Aptitude - Logarithm - Discussion

Logarithm base change rule
The base b logarithm of x is base c logarithm of x divided by the base c logarithm of b.

logb(x) = logc(x) / logc(b)

For example, in order to calculate log2(8) in calculator, we need to change the base to 10:

log2(8) = log10(8) / log10(2)

So by this we get
log5 512 = log 512 / log 5 with base 10

Now since 5 can be written as 10/2
so log 5 = log(10/2)

Now using property log(x / y) = log(x) - log(y)
so, log(10/2) can be written as log(10) - log(2)

So finally we got
log5 512 = log(512) / log(10) - log(2)
since 512 = 2^9

log 512 = log(2^9) = 9 log 2

= 9 log 2 / log 10 - log 2
= (9 x 0.3010) / 1 - 0.3010
= 2.709 / 0.699 = 3.876

Hope it helps !

No @Amrita.

Log 5 can't be written as log 2+log3.
But it can be written as log 5+ log 1.
Hope it helps.

Anyone, please Explain me in detail.

@Ayesha.

log32 = log(2^5)= 5log2=5*0.3010= 1.505.

Given that log 2 =0.3010 and log 3=0.4771 what is log 1.125?

Log base is 5 and exponential is 512 so how you kept log5=log512?

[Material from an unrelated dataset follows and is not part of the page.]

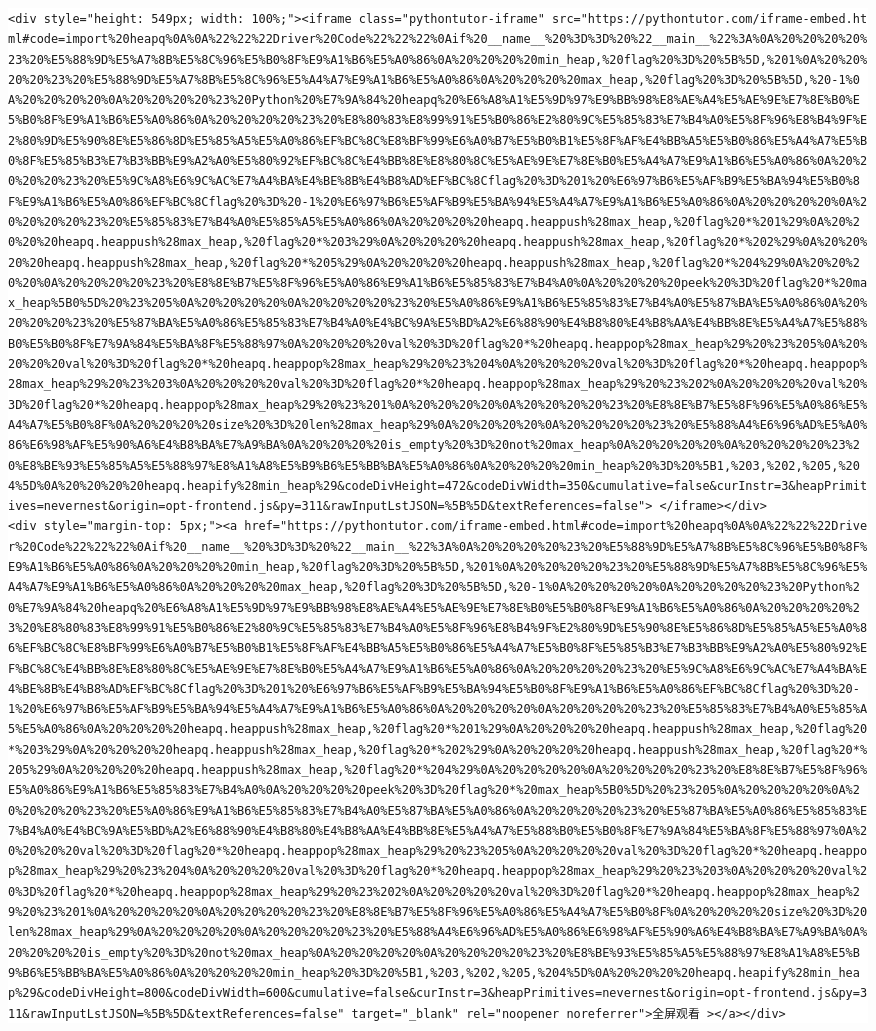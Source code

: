     <div style="height: 549px; width: 100%;"><iframe class="pythontutor-iframe" src="https://pythontutor.com/iframe-embed.html#code=import%20heapq%0A%0A%22%22%22Driver%20Code%22%22%22%0Aif%20__name__%20%3D%3D%20%22__main__%22%3A%0A%20%20%20%20%23%20%E5%88%9D%E5%A7%8B%E5%8C%96%E5%B0%8F%E9%A1%B6%E5%A0%86%0A%20%20%20%20min_heap,%20flag%20%3D%20%5B%5D,%201%0A%20%20%20%20%23%20%E5%88%9D%E5%A7%8B%E5%8C%96%E5%A4%A7%E9%A1%B6%E5%A0%86%0A%20%20%20%20max_heap,%20flag%20%3D%20%5B%5D,%20-1%0A%20%20%20%20%0A%20%20%20%20%23%20Python%20%E7%9A%84%20heapq%20%E6%A8%A1%E5%9D%97%E9%BB%98%E8%AE%A4%E5%AE%9E%E7%8E%B0%E5%B0%8F%E9%A1%B6%E5%A0%86%0A%20%20%20%20%23%20%E8%80%83%E8%99%91%E5%B0%86%E2%80%9C%E5%85%83%E7%B4%A0%E5%8F%96%E8%B4%9F%E2%80%9D%E5%90%8E%E5%86%8D%E5%85%A5%E5%A0%86%EF%BC%8C%E8%BF%99%E6%A0%B7%E5%B0%B1%E5%8F%AF%E4%BB%A5%E5%B0%86%E5%A4%A7%E5%B0%8F%E5%85%B3%E7%B3%BB%E9%A2%A0%E5%80%92%EF%BC%8C%E4%BB%8E%E8%80%8C%E5%AE%9E%E7%8E%B0%E5%A4%A7%E9%A1%B6%E5%A0%86%0A%20%20%20%20%23%20%E5%9C%A8%E6%9C%AC%E7%A4%BA%E4%BE%8B%E4%B8%AD%EF%BC%8Cflag%20%3D%201%20%E6%97%B6%E5%AF%B9%E5%BA%94%E5%B0%8F%E9%A1%B6%E5%A0%86%EF%BC%8Cflag%20%3D%20-1%20%E6%97%B6%E5%AF%B9%E5%BA%94%E5%A4%A7%E9%A1%B6%E5%A0%86%0A%20%20%20%20%0A%20%20%20%20%23%20%E5%85%83%E7%B4%A0%E5%85%A5%E5%A0%86%0A%20%20%20%20heapq.heappush%28max_heap,%20flag%20*%201%29%0A%20%20%20%20heapq.heappush%28max_heap,%20flag%20*%203%29%0A%20%20%20%20heapq.heappush%28max_heap,%20flag%20*%202%29%0A%20%20%20%20heapq.heappush%28max_heap,%20flag%20*%205%29%0A%20%20%20%20heapq.heappush%28max_heap,%20flag%20*%204%29%0A%20%20%20%20%0A%20%20%20%20%23%20%E8%8E%B7%E5%8F%96%E5%A0%86%E9%A1%B6%E5%85%83%E7%B4%A0%0A%20%20%20%20peek%20%3D%20flag%20*%20max_heap%5B0%5D%20%23%205%0A%20%20%20%20%0A%20%20%20%20%23%20%E5%A0%86%E9%A1%B6%E5%85%83%E7%B4%A0%E5%87%BA%E5%A0%86%0A%20%20%20%20%23%20%E5%87%BA%E5%A0%86%E5%85%83%E7%B4%A0%E4%BC%9A%E5%BD%A2%E6%88%90%E4%B8%80%E4%B8%AA%E4%BB%8E%E5%A4%A7%E5%88%B0%E5%B0%8F%E7%9A%84%E5%BA%8F%E5%88%97%0A%20%20%20%20val%20%3D%20flag%20*%20heapq.heappop%28max_heap%29%20%23%205%0A%20%20%20%20val%20%3D%20flag%20*%20heapq.heappop%28max_heap%29%20%23%204%0A%20%20%20%20val%20%3D%20flag%20*%20heapq.heappop%28max_heap%29%20%23%203%0A%20%20%20%20val%20%3D%20flag%20*%20heapq.heappop%28max_heap%29%20%23%202%0A%20%20%20%20val%20%3D%20flag%20*%20heapq.heappop%28max_heap%29%20%23%201%0A%20%20%20%20%0A%20%20%20%20%23%20%E8%8E%B7%E5%8F%96%E5%A0%86%E5%A4%A7%E5%B0%8F%0A%20%20%20%20size%20%3D%20len%28max_heap%29%0A%20%20%20%20%0A%20%20%20%20%23%20%E5%88%A4%E6%96%AD%E5%A0%86%E6%98%AF%E5%90%A6%E4%B8%BA%E7%A9%BA%0A%20%20%20%20is_empty%20%3D%20not%20max_heap%0A%20%20%20%20%0A%20%20%20%20%23%20%E8%BE%93%E5%85%A5%E5%88%97%E8%A1%A8%E5%B9%B6%E5%BB%BA%E5%A0%86%0A%20%20%20%20min_heap%20%3D%20%5B1,%203,%202,%205,%204%5D%0A%20%20%20%20heapq.heapify%28min_heap%29&codeDivHeight=472&codeDivWidth=350&cumulative=false&curInstr=3&heapPrimitives=nevernest&origin=opt-frontend.js&py=311&rawInputLstJSON=%5B%5D&textReferences=false"> </iframe></div>
    <div style="margin-top: 5px;"><a href="https://pythontutor.com/iframe-embed.html#code=import%20heapq%0A%0A%22%22%22Driver%20Code%22%22%22%0Aif%20__name__%20%3D%3D%20%22__main__%22%3A%0A%20%20%20%20%23%20%E5%88%9D%E5%A7%8B%E5%8C%96%E5%B0%8F%E9%A1%B6%E5%A0%86%0A%20%20%20%20min_heap,%20flag%20%3D%20%5B%5D,%201%0A%20%20%20%20%23%20%E5%88%9D%E5%A7%8B%E5%8C%96%E5%A4%A7%E9%A1%B6%E5%A0%86%0A%20%20%20%20max_heap,%20flag%20%3D%20%5B%5D,%20-1%0A%20%20%20%20%0A%20%20%20%20%23%20Python%20%E7%9A%84%20heapq%20%E6%A8%A1%E5%9D%97%E9%BB%98%E8%AE%A4%E5%AE%9E%E7%8E%B0%E5%B0%8F%E9%A1%B6%E5%A0%86%0A%20%20%20%20%23%20%E8%80%83%E8%99%91%E5%B0%86%E2%80%9C%E5%85%83%E7%B4%A0%E5%8F%96%E8%B4%9F%E2%80%9D%E5%90%8E%E5%86%8D%E5%85%A5%E5%A0%86%EF%BC%8C%E8%BF%99%E6%A0%B7%E5%B0%B1%E5%8F%AF%E4%BB%A5%E5%B0%86%E5%A4%A7%E5%B0%8F%E5%85%B3%E7%B3%BB%E9%A2%A0%E5%80%92%EF%BC%8C%E4%BB%8E%E8%80%8C%E5%AE%9E%E7%8E%B0%E5%A4%A7%E9%A1%B6%E5%A0%86%0A%20%20%20%20%23%20%E5%9C%A8%E6%9C%AC%E7%A4%BA%E4%BE%8B%E4%B8%AD%EF%BC%8Cflag%20%3D%201%20%E6%97%B6%E5%AF%B9%E5%BA%94%E5%B0%8F%E9%A1%B6%E5%A0%86%EF%BC%8Cflag%20%3D%20-1%20%E6%97%B6%E5%AF%B9%E5%BA%94%E5%A4%A7%E9%A1%B6%E5%A0%86%0A%20%20%20%20%0A%20%20%20%20%23%20%E5%85%83%E7%B4%A0%E5%85%A5%E5%A0%86%0A%20%20%20%20heapq.heappush%28max_heap,%20flag%20*%201%29%0A%20%20%20%20heapq.heappush%28max_heap,%20flag%20*%203%29%0A%20%20%20%20heapq.heappush%28max_heap,%20flag%20*%202%29%0A%20%20%20%20heapq.heappush%28max_heap,%20flag%20*%205%29%0A%20%20%20%20heapq.heappush%28max_heap,%20flag%20*%204%29%0A%20%20%20%20%0A%20%20%20%20%23%20%E8%8E%B7%E5%8F%96%E5%A0%86%E9%A1%B6%E5%85%83%E7%B4%A0%0A%20%20%20%20peek%20%3D%20flag%20*%20max_heap%5B0%5D%20%23%205%0A%20%20%20%20%0A%20%20%20%20%23%20%E5%A0%86%E9%A1%B6%E5%85%83%E7%B4%A0%E5%87%BA%E5%A0%86%0A%20%20%20%20%23%20%E5%87%BA%E5%A0%86%E5%85%83%E7%B4%A0%E4%BC%9A%E5%BD%A2%E6%88%90%E4%B8%80%E4%B8%AA%E4%BB%8E%E5%A4%A7%E5%88%B0%E5%B0%8F%E7%9A%84%E5%BA%8F%E5%88%97%0A%20%20%20%20val%20%3D%20flag%20*%20heapq.heappop%28max_heap%29%20%23%205%0A%20%20%20%20val%20%3D%20flag%20*%20heapq.heappop%28max_heap%29%20%23%204%0A%20%20%20%20val%20%3D%20flag%20*%20heapq.heappop%28max_heap%29%20%23%203%0A%20%20%20%20val%20%3D%20flag%20*%20heapq.heappop%28max_heap%29%20%23%202%0A%20%20%20%20val%20%3D%20flag%20*%20heapq.heappop%28max_heap%29%20%23%201%0A%20%20%20%20%0A%20%20%20%20%23%20%E8%8E%B7%E5%8F%96%E5%A0%86%E5%A4%A7%E5%B0%8F%0A%20%20%20%20size%20%3D%20len%28max_heap%29%0A%20%20%20%20%0A%20%20%20%20%23%20%E5%88%A4%E6%96%AD%E5%A0%86%E6%98%AF%E5%90%A6%E4%B8%BA%E7%A9%BA%0A%20%20%20%20is_empty%20%3D%20not%20max_heap%0A%20%20%20%20%0A%20%20%20%20%23%20%E8%BE%93%E5%85%A5%E5%88%97%E8%A1%A8%E5%B9%B6%E5%BB%BA%E5%A0%86%0A%20%20%20%20min_heap%20%3D%20%5B1,%203,%202,%205,%204%5D%0A%20%20%20%20heapq.heapify%28min_heap%29&codeDivHeight=800&codeDivWidth=600&cumulative=false&curInstr=3&heapPrimitives=nevernest&origin=opt-frontend.js&py=311&rawInputLstJSON=%5B%5D&textReferences=false" target="_blank" rel="noopener noreferrer">全屏观看 ></a></div>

Can log 5 be written as log 2 + log 3?

Please explain the last part are you supposed to divide or subtract?

How to use Log3?

Please explain me.

How can log 10 be 1? It can only be 1 if the base is 10. If I remember the formula correctly then the base can be anything and is generally a random constant term (a, b etc. ). If we follow the same logic then the answer is most definitely wrong as per my calculations.

CAN ANYONE EXPLAIN THE CORRECT PROCESS?